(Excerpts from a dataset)
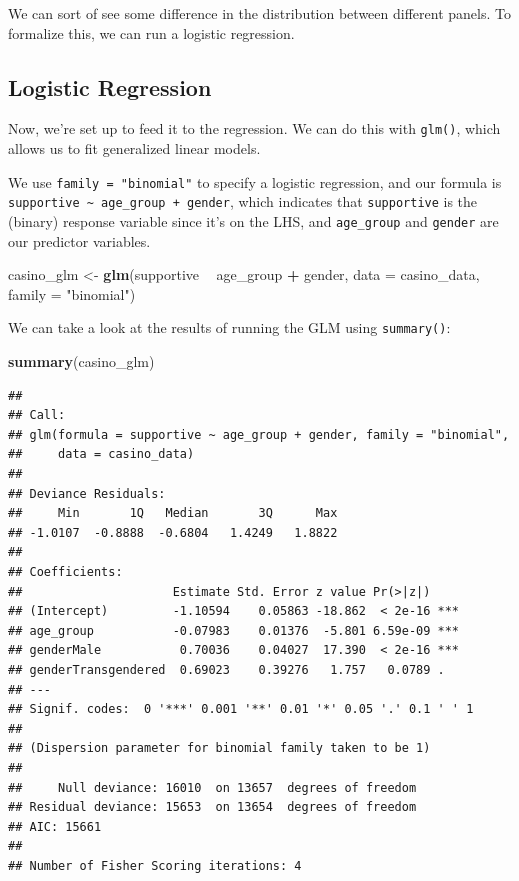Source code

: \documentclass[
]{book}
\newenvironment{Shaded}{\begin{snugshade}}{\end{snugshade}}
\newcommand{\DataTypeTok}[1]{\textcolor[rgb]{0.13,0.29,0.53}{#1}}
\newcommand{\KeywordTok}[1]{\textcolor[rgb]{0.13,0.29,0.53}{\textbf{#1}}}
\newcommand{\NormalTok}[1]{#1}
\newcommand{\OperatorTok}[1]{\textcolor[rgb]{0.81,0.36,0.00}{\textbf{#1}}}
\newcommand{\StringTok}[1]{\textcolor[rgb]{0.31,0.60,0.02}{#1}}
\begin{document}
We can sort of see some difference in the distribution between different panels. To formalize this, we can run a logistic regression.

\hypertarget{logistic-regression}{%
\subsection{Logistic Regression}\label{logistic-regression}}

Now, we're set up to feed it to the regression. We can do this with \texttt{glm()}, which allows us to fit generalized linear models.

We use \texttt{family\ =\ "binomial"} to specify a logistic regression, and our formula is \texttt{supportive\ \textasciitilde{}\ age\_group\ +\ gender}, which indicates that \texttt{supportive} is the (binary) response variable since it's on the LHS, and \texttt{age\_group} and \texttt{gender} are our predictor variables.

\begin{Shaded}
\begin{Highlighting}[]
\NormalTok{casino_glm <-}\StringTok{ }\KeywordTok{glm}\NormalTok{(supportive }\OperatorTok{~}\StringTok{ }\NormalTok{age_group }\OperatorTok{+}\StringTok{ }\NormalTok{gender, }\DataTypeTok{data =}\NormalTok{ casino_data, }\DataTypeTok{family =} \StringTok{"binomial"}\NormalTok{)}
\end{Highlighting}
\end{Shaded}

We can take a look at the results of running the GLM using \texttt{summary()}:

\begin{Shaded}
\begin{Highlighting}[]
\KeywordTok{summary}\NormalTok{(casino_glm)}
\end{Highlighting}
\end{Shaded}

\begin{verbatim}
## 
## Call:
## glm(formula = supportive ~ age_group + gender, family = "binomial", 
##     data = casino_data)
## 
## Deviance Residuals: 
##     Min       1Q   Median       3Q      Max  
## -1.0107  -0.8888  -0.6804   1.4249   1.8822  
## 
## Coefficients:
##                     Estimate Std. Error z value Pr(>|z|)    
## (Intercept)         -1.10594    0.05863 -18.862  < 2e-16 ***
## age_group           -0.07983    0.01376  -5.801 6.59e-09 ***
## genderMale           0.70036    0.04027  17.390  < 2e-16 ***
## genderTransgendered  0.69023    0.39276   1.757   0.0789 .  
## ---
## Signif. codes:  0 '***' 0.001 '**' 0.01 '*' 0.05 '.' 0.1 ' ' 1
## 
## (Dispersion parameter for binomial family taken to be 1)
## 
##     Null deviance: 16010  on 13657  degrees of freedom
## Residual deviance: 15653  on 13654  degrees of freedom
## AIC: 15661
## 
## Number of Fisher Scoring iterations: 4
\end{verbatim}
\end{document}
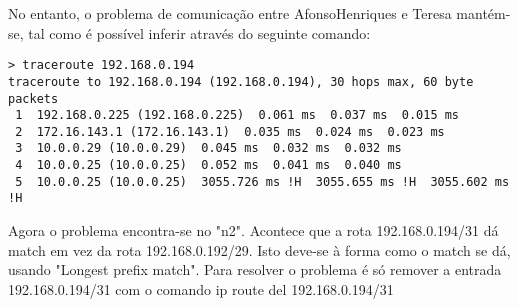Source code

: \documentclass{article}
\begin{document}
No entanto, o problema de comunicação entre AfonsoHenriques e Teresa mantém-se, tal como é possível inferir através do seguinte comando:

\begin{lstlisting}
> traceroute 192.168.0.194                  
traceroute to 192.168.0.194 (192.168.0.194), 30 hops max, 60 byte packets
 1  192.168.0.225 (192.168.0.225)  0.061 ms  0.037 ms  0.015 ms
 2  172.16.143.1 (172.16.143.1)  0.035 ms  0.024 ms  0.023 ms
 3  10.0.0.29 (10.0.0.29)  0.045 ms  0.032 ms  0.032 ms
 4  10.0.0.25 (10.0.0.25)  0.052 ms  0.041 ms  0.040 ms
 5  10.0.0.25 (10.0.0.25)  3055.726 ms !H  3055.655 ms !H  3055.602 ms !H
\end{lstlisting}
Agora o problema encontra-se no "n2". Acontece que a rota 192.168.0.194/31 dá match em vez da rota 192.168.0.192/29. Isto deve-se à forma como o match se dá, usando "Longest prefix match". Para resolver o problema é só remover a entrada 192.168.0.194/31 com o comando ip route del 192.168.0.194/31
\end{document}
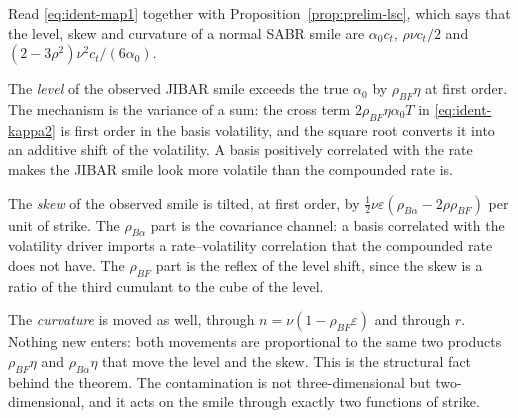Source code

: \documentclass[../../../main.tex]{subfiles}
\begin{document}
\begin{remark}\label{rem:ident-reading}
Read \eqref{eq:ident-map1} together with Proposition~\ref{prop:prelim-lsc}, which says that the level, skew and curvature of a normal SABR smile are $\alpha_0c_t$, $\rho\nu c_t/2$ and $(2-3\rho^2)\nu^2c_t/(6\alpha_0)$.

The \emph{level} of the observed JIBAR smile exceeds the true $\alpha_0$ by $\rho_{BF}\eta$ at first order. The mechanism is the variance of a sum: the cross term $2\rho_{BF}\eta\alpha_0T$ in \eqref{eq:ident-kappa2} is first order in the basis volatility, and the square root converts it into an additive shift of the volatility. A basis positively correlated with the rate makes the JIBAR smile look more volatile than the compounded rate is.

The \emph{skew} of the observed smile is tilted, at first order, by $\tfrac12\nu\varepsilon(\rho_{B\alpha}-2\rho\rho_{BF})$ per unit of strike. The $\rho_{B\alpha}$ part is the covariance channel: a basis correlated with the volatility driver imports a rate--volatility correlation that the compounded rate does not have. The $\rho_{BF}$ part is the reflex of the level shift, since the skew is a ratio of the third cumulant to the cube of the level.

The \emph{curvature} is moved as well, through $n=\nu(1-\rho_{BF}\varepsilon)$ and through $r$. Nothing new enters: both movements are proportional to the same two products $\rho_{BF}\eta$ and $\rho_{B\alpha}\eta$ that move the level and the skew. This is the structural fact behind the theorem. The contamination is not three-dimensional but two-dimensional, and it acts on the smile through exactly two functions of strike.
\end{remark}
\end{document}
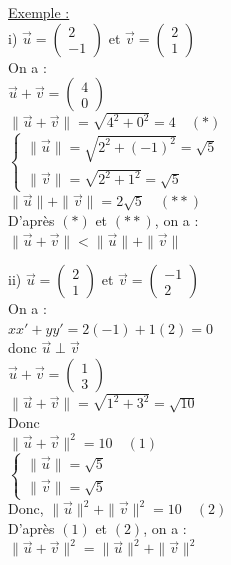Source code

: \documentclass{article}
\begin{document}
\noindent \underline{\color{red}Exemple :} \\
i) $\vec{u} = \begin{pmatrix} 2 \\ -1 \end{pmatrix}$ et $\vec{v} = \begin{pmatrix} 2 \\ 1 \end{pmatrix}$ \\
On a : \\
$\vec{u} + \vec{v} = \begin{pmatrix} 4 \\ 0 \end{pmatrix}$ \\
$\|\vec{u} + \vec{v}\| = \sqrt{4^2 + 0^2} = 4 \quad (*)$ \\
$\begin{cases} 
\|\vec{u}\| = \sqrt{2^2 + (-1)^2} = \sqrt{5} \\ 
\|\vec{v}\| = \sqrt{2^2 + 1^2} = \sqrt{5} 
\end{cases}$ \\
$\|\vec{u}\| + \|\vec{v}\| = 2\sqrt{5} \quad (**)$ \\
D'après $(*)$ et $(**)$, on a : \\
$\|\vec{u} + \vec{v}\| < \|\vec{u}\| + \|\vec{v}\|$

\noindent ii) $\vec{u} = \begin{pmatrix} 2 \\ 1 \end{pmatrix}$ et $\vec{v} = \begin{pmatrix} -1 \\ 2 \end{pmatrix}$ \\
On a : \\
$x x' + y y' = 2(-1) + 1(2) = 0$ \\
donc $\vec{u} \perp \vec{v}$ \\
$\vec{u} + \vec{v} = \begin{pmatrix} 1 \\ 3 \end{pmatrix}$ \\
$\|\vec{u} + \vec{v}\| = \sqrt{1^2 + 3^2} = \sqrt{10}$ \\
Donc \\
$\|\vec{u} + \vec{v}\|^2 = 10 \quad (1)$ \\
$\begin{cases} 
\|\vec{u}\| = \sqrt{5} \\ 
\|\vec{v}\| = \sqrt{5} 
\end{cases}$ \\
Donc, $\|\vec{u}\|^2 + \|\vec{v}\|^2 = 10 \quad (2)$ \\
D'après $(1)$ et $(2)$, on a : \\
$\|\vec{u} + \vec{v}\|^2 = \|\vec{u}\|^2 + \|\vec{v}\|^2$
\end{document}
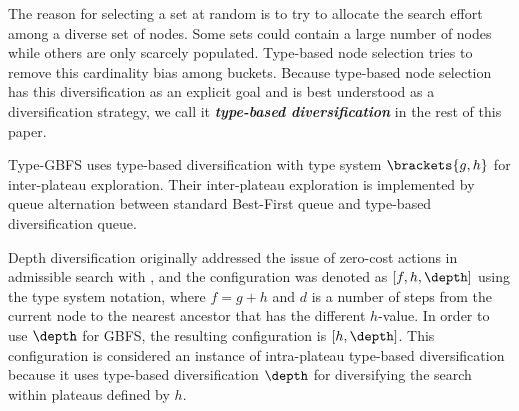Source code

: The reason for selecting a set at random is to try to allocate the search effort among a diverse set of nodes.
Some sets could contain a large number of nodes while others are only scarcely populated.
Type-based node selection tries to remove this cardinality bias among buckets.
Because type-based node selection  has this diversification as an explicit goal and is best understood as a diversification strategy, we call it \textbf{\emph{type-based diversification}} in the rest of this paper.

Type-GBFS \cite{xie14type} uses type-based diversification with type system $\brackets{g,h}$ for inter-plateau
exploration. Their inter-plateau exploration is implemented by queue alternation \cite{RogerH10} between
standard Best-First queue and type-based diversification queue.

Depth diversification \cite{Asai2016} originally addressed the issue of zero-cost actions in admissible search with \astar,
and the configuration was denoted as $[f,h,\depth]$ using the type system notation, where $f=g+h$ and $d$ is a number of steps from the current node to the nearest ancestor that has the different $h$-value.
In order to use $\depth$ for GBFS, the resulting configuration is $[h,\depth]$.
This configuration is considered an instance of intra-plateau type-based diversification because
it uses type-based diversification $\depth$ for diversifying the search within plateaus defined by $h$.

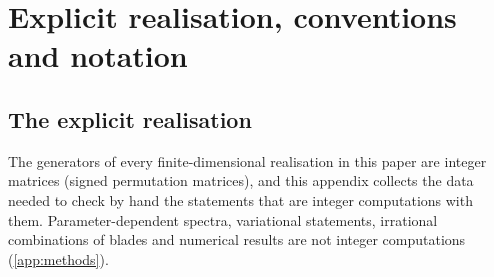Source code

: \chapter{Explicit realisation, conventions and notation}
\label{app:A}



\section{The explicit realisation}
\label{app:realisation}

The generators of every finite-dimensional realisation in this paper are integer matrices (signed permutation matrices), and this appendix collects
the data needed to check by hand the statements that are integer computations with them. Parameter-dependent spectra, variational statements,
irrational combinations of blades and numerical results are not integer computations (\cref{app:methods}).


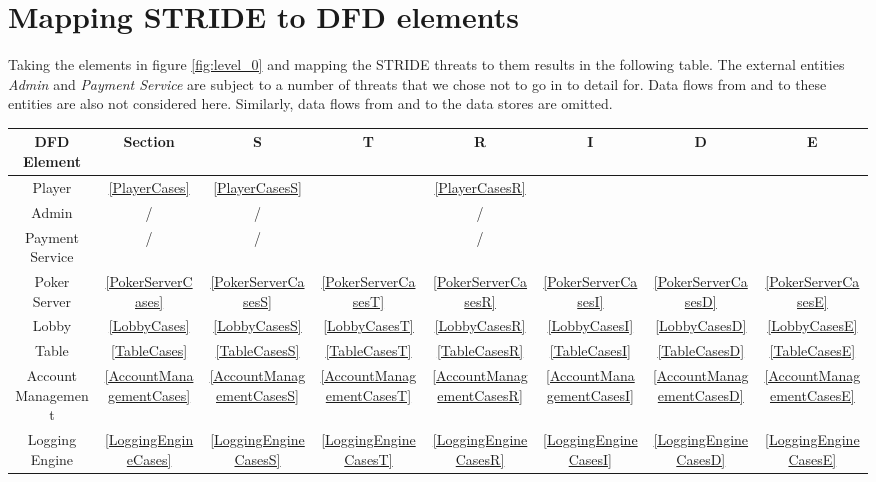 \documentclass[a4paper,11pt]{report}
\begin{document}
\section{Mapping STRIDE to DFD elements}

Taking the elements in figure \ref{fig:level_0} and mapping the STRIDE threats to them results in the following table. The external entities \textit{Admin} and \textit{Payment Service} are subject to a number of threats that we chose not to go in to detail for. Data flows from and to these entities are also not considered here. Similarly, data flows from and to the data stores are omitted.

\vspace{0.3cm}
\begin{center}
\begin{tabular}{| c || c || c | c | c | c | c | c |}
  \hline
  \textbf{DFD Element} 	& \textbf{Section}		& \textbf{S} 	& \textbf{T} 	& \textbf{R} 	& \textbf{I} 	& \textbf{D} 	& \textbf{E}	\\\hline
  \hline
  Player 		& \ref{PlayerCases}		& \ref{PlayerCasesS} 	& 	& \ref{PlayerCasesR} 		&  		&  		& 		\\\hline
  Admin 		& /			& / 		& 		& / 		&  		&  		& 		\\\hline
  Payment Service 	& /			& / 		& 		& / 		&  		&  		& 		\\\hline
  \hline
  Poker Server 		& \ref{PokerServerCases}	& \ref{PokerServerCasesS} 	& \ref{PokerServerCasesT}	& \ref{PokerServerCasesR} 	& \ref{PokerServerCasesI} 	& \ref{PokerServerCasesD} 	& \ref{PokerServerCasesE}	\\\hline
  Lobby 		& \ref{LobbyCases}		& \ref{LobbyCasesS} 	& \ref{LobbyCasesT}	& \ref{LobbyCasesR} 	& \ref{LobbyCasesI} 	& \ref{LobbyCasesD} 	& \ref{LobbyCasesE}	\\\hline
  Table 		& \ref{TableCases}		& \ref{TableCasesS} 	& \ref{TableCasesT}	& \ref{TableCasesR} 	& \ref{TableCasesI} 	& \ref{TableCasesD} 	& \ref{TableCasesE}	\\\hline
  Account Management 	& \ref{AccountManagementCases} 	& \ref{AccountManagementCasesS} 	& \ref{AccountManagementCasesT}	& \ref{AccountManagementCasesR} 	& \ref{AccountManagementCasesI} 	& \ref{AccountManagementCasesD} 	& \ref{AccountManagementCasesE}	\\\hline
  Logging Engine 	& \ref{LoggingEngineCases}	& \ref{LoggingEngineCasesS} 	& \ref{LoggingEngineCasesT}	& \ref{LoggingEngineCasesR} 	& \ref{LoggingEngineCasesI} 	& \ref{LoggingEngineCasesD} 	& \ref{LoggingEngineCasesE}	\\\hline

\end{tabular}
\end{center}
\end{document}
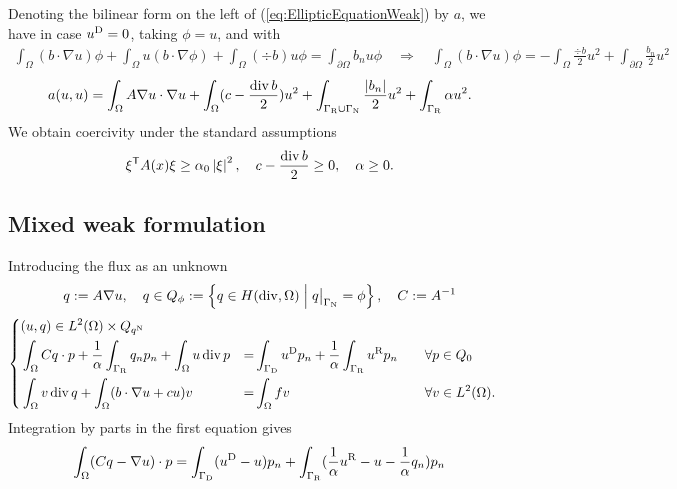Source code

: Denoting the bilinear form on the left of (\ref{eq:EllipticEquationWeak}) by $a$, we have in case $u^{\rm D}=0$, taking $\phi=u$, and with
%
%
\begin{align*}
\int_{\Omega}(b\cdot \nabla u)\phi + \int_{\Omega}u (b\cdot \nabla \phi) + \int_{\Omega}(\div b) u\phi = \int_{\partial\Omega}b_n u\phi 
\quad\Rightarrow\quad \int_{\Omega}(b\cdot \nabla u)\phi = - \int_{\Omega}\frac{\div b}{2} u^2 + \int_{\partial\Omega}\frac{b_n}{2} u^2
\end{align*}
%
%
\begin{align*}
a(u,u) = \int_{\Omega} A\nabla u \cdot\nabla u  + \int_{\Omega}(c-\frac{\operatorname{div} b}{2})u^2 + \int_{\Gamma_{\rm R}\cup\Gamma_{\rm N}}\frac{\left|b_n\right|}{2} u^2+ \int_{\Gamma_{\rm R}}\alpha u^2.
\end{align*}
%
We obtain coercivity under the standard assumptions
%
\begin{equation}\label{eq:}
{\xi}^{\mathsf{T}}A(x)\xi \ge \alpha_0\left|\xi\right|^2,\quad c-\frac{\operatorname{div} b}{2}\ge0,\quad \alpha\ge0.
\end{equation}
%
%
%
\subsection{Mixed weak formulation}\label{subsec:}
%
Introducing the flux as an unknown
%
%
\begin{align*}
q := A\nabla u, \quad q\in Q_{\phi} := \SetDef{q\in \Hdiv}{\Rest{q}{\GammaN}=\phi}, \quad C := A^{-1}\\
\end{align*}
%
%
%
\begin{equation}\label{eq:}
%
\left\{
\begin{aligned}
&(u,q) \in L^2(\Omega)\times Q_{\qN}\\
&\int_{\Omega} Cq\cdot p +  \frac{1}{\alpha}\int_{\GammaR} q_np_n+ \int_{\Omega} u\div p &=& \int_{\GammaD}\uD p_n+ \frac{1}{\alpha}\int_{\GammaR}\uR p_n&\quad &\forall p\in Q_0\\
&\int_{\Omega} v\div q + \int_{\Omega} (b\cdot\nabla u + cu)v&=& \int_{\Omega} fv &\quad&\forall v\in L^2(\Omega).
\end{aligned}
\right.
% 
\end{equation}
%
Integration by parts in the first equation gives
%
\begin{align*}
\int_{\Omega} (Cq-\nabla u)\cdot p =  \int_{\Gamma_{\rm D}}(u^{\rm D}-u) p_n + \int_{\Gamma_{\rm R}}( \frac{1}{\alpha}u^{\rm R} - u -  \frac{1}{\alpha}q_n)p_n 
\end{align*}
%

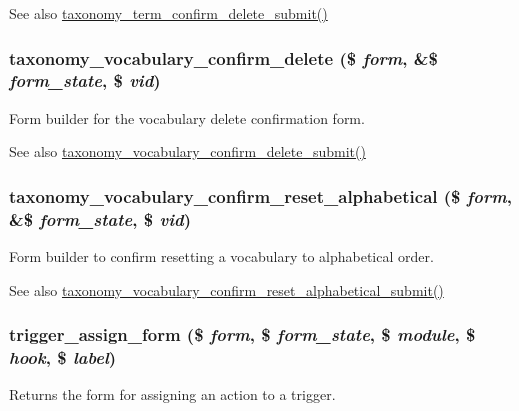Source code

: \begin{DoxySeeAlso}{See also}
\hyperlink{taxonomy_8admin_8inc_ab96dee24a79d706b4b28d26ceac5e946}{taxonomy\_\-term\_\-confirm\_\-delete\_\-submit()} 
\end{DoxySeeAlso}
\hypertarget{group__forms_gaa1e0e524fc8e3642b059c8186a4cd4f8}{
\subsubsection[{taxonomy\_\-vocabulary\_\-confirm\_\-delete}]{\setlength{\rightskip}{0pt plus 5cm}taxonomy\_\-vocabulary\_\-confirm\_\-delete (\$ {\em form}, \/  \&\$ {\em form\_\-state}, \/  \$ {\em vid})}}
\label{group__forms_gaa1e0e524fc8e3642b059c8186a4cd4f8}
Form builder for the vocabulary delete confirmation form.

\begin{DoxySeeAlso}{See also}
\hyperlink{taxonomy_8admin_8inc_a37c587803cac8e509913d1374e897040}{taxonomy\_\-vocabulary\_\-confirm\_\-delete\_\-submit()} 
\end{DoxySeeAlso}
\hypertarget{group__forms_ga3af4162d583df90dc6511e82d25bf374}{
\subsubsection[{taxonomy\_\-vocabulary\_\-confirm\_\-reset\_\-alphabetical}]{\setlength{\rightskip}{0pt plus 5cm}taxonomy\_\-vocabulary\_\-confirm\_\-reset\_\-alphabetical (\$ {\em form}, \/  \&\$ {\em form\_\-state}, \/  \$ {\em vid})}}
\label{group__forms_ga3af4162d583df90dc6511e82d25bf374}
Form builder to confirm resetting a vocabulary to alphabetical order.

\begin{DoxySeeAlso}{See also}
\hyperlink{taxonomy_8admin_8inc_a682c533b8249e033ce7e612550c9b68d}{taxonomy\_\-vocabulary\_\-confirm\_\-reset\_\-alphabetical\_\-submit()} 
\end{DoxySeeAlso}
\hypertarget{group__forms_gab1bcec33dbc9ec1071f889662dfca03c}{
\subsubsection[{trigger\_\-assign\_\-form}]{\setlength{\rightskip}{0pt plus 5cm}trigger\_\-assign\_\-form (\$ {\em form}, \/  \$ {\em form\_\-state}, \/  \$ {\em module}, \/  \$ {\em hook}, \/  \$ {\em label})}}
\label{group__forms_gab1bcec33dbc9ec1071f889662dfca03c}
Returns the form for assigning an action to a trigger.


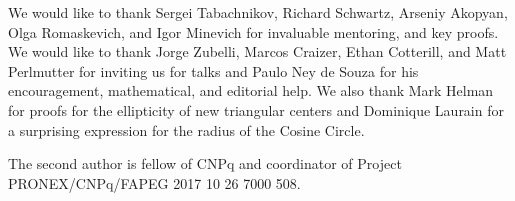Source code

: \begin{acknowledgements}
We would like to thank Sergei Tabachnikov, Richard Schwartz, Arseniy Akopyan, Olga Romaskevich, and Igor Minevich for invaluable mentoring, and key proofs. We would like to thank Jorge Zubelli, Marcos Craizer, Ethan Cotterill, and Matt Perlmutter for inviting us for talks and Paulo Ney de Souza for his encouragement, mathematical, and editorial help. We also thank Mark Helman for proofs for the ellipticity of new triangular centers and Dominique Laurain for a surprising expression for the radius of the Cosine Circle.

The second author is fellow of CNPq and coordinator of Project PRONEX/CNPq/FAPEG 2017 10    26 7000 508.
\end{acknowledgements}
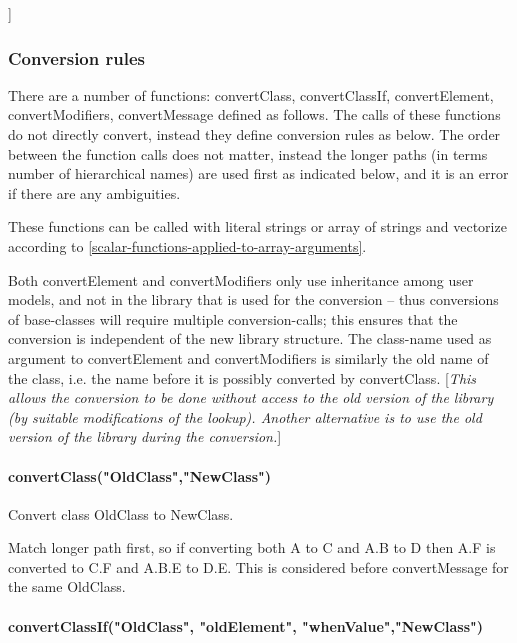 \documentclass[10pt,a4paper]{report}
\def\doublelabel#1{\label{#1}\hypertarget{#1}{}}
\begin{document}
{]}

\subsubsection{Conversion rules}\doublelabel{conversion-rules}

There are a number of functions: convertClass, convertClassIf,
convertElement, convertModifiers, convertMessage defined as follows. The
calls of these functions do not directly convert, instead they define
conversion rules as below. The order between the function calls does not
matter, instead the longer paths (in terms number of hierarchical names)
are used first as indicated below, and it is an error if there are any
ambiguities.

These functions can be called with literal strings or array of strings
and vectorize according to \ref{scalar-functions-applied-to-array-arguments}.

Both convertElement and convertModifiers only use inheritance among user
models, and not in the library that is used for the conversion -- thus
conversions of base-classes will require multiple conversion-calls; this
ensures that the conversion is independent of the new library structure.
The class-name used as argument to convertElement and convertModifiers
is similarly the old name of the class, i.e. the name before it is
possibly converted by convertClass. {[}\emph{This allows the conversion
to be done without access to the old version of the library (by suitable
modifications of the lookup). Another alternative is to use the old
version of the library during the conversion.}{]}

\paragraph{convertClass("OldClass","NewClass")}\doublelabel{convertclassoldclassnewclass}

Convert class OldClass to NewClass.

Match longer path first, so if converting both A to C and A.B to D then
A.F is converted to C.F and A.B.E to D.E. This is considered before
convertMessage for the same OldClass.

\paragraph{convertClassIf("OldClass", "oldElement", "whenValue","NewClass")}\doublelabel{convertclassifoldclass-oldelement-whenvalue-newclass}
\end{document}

### TASK DESCRIPTION
Your task is to restate word for word the lines from the top of the data to the line containing "-5.801 6.59e-09 ***", both ends included, with every picture left out.

### FINISHED TASK
Source code

: \documentclass[
]{book}
\newenvironment{Shaded}{\begin{snugshade}}{\end{snugshade}}
\newcommand{\DataTypeTok}[1]{\textcolor[rgb]{0.13,0.29,0.53}{#1}}
\newcommand{\KeywordTok}[1]{\textcolor[rgb]{0.13,0.29,0.53}{\textbf{#1}}}
\newcommand{\NormalTok}[1]{#1}
\newcommand{\OperatorTok}[1]{\textcolor[rgb]{0.81,0.36,0.00}{\textbf{#1}}}
\newcommand{\StringTok}[1]{\textcolor[rgb]{0.31,0.60,0.02}{#1}}
\begin{document}
We can sort of see some difference in the distribution between different panels. To formalize this, we can run a logistic regression.

\hypertarget{logistic-regression}{%
\subsection{Logistic Regression}\label{logistic-regression}}

Now, we're set up to feed it to the regression. We can do this with \texttt{glm()}, which allows us to fit generalized linear models.

We use \texttt{family\ =\ "binomial"} to specify a logistic regression, and our formula is \texttt{supportive\ \textasciitilde{}\ age\_group\ +\ gender}, which indicates that \texttt{supportive} is the (binary) response variable since it's on the LHS, and \texttt{age\_group} and \texttt{gender} are our predictor variables.

\begin{Shaded}
\begin{Highlighting}[]
\NormalTok{casino_glm <-}\StringTok{ }\KeywordTok{glm}\NormalTok{(supportive }\OperatorTok{~}\StringTok{ }\NormalTok{age_group }\OperatorTok{+}\StringTok{ }\NormalTok{gender, }\DataTypeTok{data =}\NormalTok{ casino_data, }\DataTypeTok{family =} \StringTok{"binomial"}\NormalTok{)}
\end{Highlighting}
\end{Shaded}

We can take a look at the results of running the GLM using \texttt{summary()}:

\begin{Shaded}
\begin{Highlighting}[]
\KeywordTok{summary}\NormalTok{(casino_glm)}
\end{Highlighting}
\end{Shaded}

\begin{verbatim}
## 
## Call:
## glm(formula = supportive ~ age_group + gender, family = "binomial", 
##     data = casino_data)
## 
## Deviance Residuals: 
##     Min       1Q   Median       3Q      Max  
## -1.0107  -0.8888  -0.6804   1.4249   1.8822  
## 
## Coefficients:
##                     Estimate Std. Error z value Pr(>|z|)    
## (Intercept)         -1.10594    0.05863 -18.862  < 2e-16 ***
## age_group           -0.07983    0.01376  -5.801 6.59e-09 ***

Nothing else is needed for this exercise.